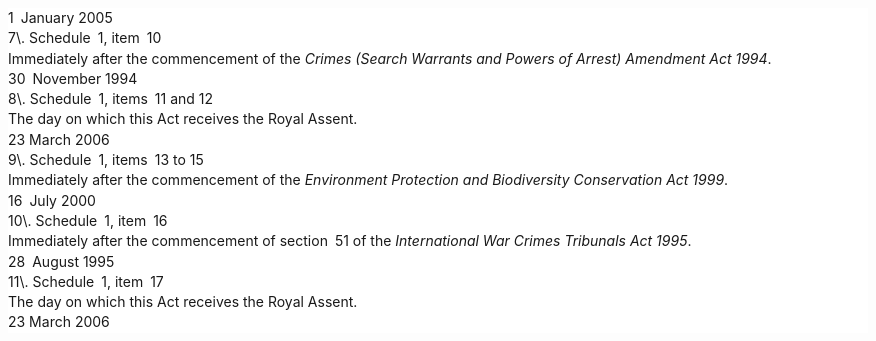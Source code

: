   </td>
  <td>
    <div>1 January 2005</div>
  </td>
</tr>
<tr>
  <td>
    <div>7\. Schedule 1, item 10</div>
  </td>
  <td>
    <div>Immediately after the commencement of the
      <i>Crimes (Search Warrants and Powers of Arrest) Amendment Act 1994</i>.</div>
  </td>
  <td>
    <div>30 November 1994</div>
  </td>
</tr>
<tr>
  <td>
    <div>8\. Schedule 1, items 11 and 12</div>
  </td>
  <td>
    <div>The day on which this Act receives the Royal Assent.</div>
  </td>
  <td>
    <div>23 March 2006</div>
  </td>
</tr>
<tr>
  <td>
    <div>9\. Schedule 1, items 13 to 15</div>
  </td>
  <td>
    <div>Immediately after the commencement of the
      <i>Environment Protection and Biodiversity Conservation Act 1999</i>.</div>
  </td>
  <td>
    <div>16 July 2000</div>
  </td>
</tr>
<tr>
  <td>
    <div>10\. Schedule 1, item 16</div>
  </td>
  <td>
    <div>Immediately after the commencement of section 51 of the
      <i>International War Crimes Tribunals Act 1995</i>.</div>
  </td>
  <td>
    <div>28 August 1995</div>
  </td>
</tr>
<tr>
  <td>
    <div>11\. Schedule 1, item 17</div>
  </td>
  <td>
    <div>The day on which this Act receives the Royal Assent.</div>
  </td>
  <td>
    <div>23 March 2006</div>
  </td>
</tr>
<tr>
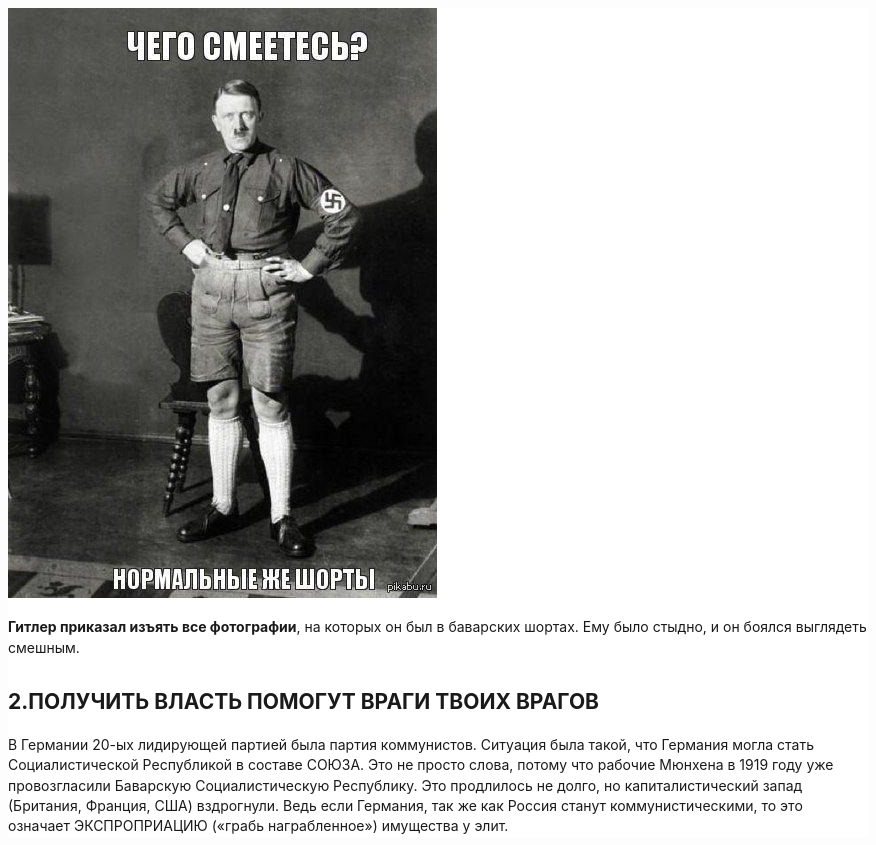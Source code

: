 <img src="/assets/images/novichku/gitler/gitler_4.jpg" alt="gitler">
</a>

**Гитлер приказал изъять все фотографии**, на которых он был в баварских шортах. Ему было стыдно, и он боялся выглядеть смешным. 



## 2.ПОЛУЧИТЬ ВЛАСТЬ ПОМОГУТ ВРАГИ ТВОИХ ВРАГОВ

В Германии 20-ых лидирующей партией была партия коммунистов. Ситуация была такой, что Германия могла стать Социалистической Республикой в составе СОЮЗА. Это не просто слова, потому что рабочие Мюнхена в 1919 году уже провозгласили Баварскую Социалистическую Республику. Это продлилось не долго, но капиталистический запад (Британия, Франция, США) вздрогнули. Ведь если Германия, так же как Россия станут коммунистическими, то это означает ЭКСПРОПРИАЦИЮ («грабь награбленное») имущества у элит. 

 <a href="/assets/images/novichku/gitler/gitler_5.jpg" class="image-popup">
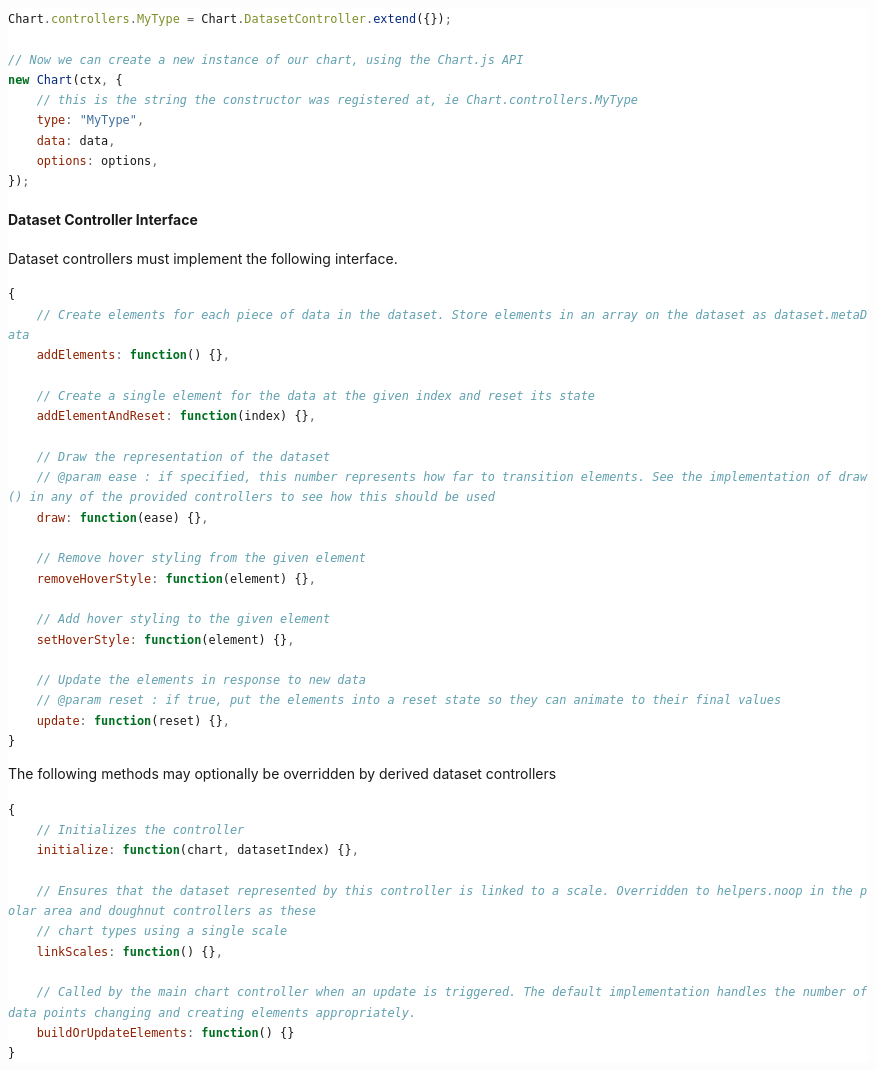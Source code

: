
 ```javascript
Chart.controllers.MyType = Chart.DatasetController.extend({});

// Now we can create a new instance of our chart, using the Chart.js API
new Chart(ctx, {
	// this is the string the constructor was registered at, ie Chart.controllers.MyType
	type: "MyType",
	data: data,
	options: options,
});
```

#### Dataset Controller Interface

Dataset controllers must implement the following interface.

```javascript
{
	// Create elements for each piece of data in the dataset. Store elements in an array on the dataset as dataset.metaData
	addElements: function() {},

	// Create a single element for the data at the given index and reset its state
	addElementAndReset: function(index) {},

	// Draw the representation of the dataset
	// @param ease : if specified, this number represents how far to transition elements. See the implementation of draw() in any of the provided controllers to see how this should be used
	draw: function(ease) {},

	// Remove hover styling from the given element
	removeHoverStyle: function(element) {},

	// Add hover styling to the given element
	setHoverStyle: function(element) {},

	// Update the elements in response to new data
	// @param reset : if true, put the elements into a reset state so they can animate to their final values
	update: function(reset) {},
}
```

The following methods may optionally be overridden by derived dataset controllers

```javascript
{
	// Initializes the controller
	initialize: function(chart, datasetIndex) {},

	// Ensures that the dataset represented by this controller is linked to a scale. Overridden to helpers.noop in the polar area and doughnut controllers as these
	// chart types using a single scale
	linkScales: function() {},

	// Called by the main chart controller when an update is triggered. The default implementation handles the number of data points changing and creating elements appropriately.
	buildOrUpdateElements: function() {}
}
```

..............................

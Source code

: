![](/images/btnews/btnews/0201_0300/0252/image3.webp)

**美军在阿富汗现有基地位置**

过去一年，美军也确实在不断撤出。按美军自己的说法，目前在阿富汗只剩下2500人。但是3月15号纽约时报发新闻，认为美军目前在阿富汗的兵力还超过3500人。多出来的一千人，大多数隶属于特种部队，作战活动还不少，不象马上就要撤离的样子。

..............................

In the data above, find each line where the string "using" appears, then copy it.

ANSWER TO THIS TASK —
// Now we can create a new instance of our chart, using the Chart.js API
	// chart types using a single scale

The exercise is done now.